Although the majority of donations still come from offline sources, online giving has become a significant player in acquiring new donors since it is becoming more and more common for new donors to give their first donation online. As more studies regarding the behaviours and traits of online donors are conducted, we hope to learn more about what factors constitute an online donor so that we may adjust how to target and acquire them.
Fact: The majority of online donors are younger than offline donors.
Online giving is a popular channel amongst those 64 years old and younger. In the ranges of ages 18-24, only 1% give online, but 0% gives via direct mail. This increases to 12% online vs. 3% direct mail between the ages of 25-34 and spikes with 22% and 24% of 35-44 year olds and 45-54 year olds donating online respectively. Only 9% of 35-44 year olds and 14% of 44-54 year olds donate using direct mail. Between ages 55-64 years is when things look like they are almost evening out between online and direct mail donations, 25% donate online while 23% donate via direct mail.
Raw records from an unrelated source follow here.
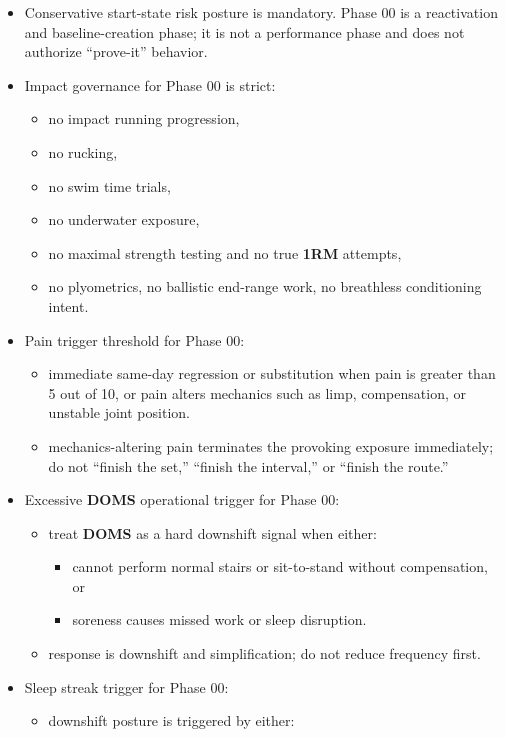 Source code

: \documentclass[10pt]{article}
\begin{document}
\begin{itemize}
\item Conservative start-state risk posture is mandatory. Phase 00 is a reactivation and baseline-creation phase; it is not a performance phase and does not authorize “prove-it” behavior.
\item Impact governance for Phase 00 is strict:
  \begin{itemize}
  \item no impact running progression,
  \item no rucking,
  \item no swim time trials,
  \item no underwater exposure,
  \item no maximal strength testing and no true \textbf{1RM} attempts,
  \item no plyometrics, no ballistic end-range work, no breathless conditioning intent.
  \end{itemize}
\item Pain trigger threshold for Phase 00:
  \begin{itemize}
  \item immediate same-day regression or substitution when pain is greater than 5 out of 10, or pain alters mechanics such as limp, compensation, or unstable joint position.
  \item mechanics-altering pain terminates the provoking exposure immediately; do not “finish the set,” “finish the interval,” or “finish the route.”
  \end{itemize}
\item Excessive \textbf{DOMS} operational trigger for Phase 00:
  \begin{itemize}
  \item treat \textbf{DOMS} as a hard downshift signal when either:
    \begin{itemize}
    \item cannot perform normal stairs or sit-to-stand without compensation, or
    \item soreness causes missed work or sleep disruption.
    \end{itemize}
  \item response is downshift and simplification; do not reduce frequency first.
  \end{itemize}
\item Sleep streak trigger for Phase 00:
  \begin{itemize}
  \item downshift posture is triggered by either:

\end{itemize}
\end{itemize}
\end{document}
Fact: Online donors are wealthier and much more generous with their donation when compared to their offline counterparts.
The online donor is typically from a higher income household in comparison to offline, direct mail acquired donors. The $75,000-$100,000, $100,001-$145,000, and greater than $145,000 household income brackets all predominantly give online vs. offline. The dividing point is the $50,001-$75,000 household income bracket. Approximately 21% of this bracket donate online and 21% donates offline via direct mail. The donors in the $50,000 and less household income bracket give offline via direct mail predominantly. On average online donors will give a larger gift per donation. New online donors give $62 while new offline donors give $32.
Fact: In the long run, online donors have much greater cumulative value in comparison to offline acquired donors.
The downside of online donors is that they tend to give one-time, large donations and disappear. They don’t convert over to other giving channels naturally and they are not loyal to any one particular cause. However, if your charity can use direct mail and other tactics to convert online donors into offline, long-term, multichannel supporters, then you will reap the benefit of these converted supporters because they tend to give much more over a long period of time when compared to offline acquired donors. For example, online donors acquired originally in 2007 gave on average $79 for that year while the offline donors gave on average $30. Fast forward to 2010, the converted online donor gave $128 while the offline donor gave $63.